Certiorari upon the relation of Arthur F. Mesenbrink to review the governor’s order removing him from the office of sheriff of Scott county for nonfeasance in the performance of official duty. The governor’s authority is not questioned (Mason St. 1927, § 6954), so we may go directly to what relator designates as the “ultimate question for decision,” i. e., “Does the evidence furnish any reasonable or substantial basis for the [governor’s] decision?”

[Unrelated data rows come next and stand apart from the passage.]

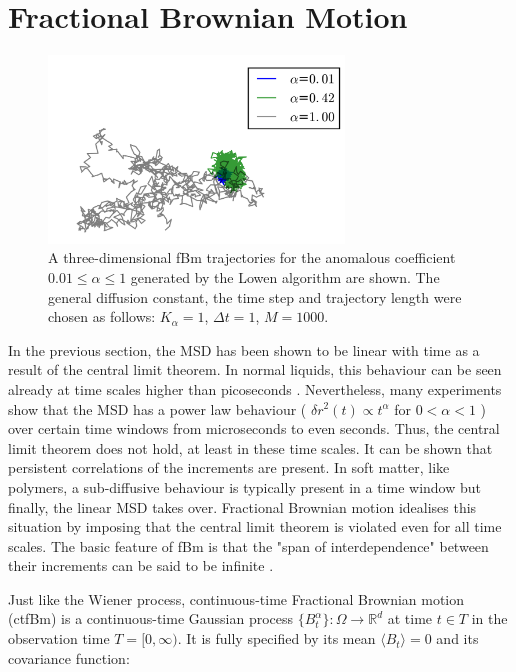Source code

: \documentclass[
  a4paper,BCOR10mm,twoside,
  headsepline,footsepline,%
  fleqn,openbib
]{scrbook}
\begin{document}
\section{Fractional Brownian Motion}\label{sectionfrac}
\begin{figure}
\centering
\includegraphics[width=0.7\textwidth]{./data/trajectories_differentalpha1234.png}
\caption{A three-dimensional fBm trajectories for the anomalous coefficient $0.01\leq\alpha\leq 1$ generated by the Lowen algorithm are shown. The general diffusion constant, the time step and trajectory length were chosen as follows:  $K_{\alpha}=1$, $\Delta t=1$, $M=1000$.}
\label{alphachangetrajectory}
\end{figure}
In the previous section, the MSD has been shown to be linear with time as a result of the central limit theorem. In normal liquids, this behaviour can be seen already at time scales higher than picoseconds \cite{Hofling2013}. Nevertheless, many experiments show that the MSD has a power law behaviour ( $\delta r ^2 (t) \propto t^{\alpha}$ for  $0 < \alpha < 1$ ) over certain time windows from  microseconds to even seconds. Thus, the central limit theorem does not hold, at least in these time scales. It can be shown that persistent correlations of the increments are present. In soft matter, like polymers, a sub-diffusive behaviour is typically present in a time window but finally, the linear MSD takes over. Fractional Brownian motion idealises this situation by imposing that the central limit theorem is violated even for all time scales. The basic feature of fBm is that the "span of interdependence" between their increments can be said to be infinite \cite{Mandelbrot1968}. \par
Just like the Wiener process, continuous-time Fractional Brownian motion (ctfBm) is a continuous-time Gaussian process $\{B^{\alpha}_t\}: \Omega \rightarrow \mathbb{R}^d$ at time $t \in T$ in the observation time $T =[0, \infty)$. It is fully specified by its mean $\langle B_t \rangle=0$ and its covariance function:
\end{document}

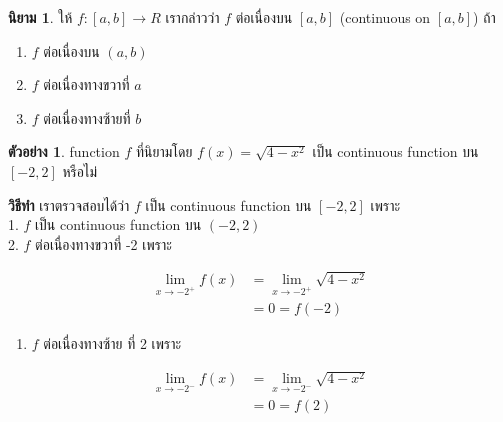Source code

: \documentclass[
]{book}
\providecommand{\tightlist}{%
  \setlength{\itemsep}{0pt}\setlength{\parskip}{0pt}}
\theoremstyle{definition}
\newtheorem{definition}{นิยาม}[chapter]
\theoremstyle{definition}
\newtheorem{example}{ตัวอย่าง}[chapter]
\theoremstyle{definition}
\theoremstyle{definition}
\theoremstyle{remark}
\begin{document}
\begin{definition}

ให้ \(f : \left[ a,b\right] \rightarrow R\) เรากล่าวว่า \(f\) ต่อเนื่องบน
\(\left[ a,b\right]\) (continuous on \(\left[ a,b\right]\)) ถ้า

\begin{enumerate}
\def\labelenumi{\arabic{enumi}.}
\item
  \(f\) ต่อเนื่องบน \((a,b)\)
\item
  \(f\) ต่อเนื่องทางขวาที่ \(a\)
\item
  \(f\) ต่อเนื่องทางซ้ายที่ \(b\)
\end{enumerate}

\end{definition}

\begin{example}
\protect\hypertarget{exm:ex-cont-4}{}\label{exm:ex-cont-4}function \(f\) ที่นิยามโดย \(f\left( x\right) =\sqrt{4-x^{2}}\) เป็น continuous
function บน \(\left[ -2,2\right]\) หรือไม่
\end{example}

\textbf{วิธีทำ} เราตรวจสอบได้ว่า \(f\) เป็น continuous function บน
\(\left[ -2,2\right]\) เพราะ\\
1. \(f\) เป็น continuous function บน \(\left( -2,2\right)\)\\
2. \(f\) ต่อเนื่องทางขวาที่ -2 เพราะ  

\begin{equation}
  \begin{aligned}
    \underset{x\rightarrow -2^{+}}{\lim}f(x)
        &=\underset{x\rightarrow -2^{+}}{\lim}\sqrt{4-x^{2}} \\
        &=0=f\left( -2\right)
  \end{aligned}
\end{equation}

\begin{enumerate}
\def\labelenumi{\arabic{enumi}.}
\setcounter{enumi}{2}
\tightlist
\item
  \(f\) ต่อเนื่องทางซ้าย ที่ 2 เพราะ
\end{enumerate}

\begin{equation}
  \begin{aligned}
        \underset{x\rightarrow -2^{-}}{\lim}f(x)
        &=\underset{x\rightarrow -2^{-}}{\lim}\sqrt{4-x^{2}} \\
        &=0 =f\left( 2\right)
  \end{aligned}
\end{equation}
\end{document}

The operation of slot machines in Scott county is not of recent origin. Relator’s deputy, “connected with the sheriff’s office * * * close to ten years” and called as his witness, testified that slot machines “have been there for years, even when I wore short pants.” Nor was relator unacquainted with this situation, although now he stoutly maintains blissful ignorance of it. Thus we find that prior to the 1940 October term of the district court in that county he “went to the district judge and asked” that a grand jury be called so as “to bring these fellows in that had gambling devices.” Pursuant thereto, a grand jury was duly called, and numerous indictments for violations of our gambling laws were returned— more than 20 of them in fact. Convictions were obtained and large fines (|4,500) were imposed. That accomplished, relator apparently felt that he had finished his job. But shortly thereafter Earl A. Olson, a minister of the Methodist church at Jordan, and many people of his congregation, caused a petition to be circulated complaining of gambling devices again appearing in the county. That petition was sent to the governor. It was also published in several newspapers, two in Scott county and the third the Minneapolis Star-Journal, a paper of general and extensive circulation *116throughout Scott county and the Northwest. Nothing came of that, however. So, on December 27, 1940, the minister and ten other signers sent a letter to relator informing him of the fact that slot machines were again in operation in the county. They heard nothing from the sheriff, and he did nothing. They then consulted the attorney general, who informed them that the charges were not sufficiently definite and specific. Thereupon and on January 7, 1941, another letter was sent to the sheriff, signed by the 11 persons taking upon themselves the business of cleaning up the county, in which many definitely described places were listed. The cities and municipalities involved included Shakopee, the county seat, wherein relator resided and had so resided over a period of more than ten years while holding the office of sheriff. He concedes that after these letters were received he “made no investigation, either by calling on the persons whose names were signed” to the letters “or by visiting the places named” therein.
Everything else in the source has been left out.